■ Input data:
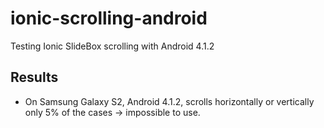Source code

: ionic-scrolling-android
=======================

Testing Ionic SlideBox scrolling with Android 4.1.2

## Results

* On Samsung Galaxy S2, Android 4.1.2, scrolls horizontally or vertically only 5% of the cases -> impossible to use.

■ How to complete this task: Leave out the pictures and repeat everything else in the records exactly.

■ Completed exercise:
Source code

: ionic-scrolling-android
=======================

Testing Ionic SlideBox scrolling with Android 4.1.2

## Results

* On Samsung Galaxy S2, Android 4.1.2, scrolls horizontally or vertically only 5% of the cases -> impossible to use.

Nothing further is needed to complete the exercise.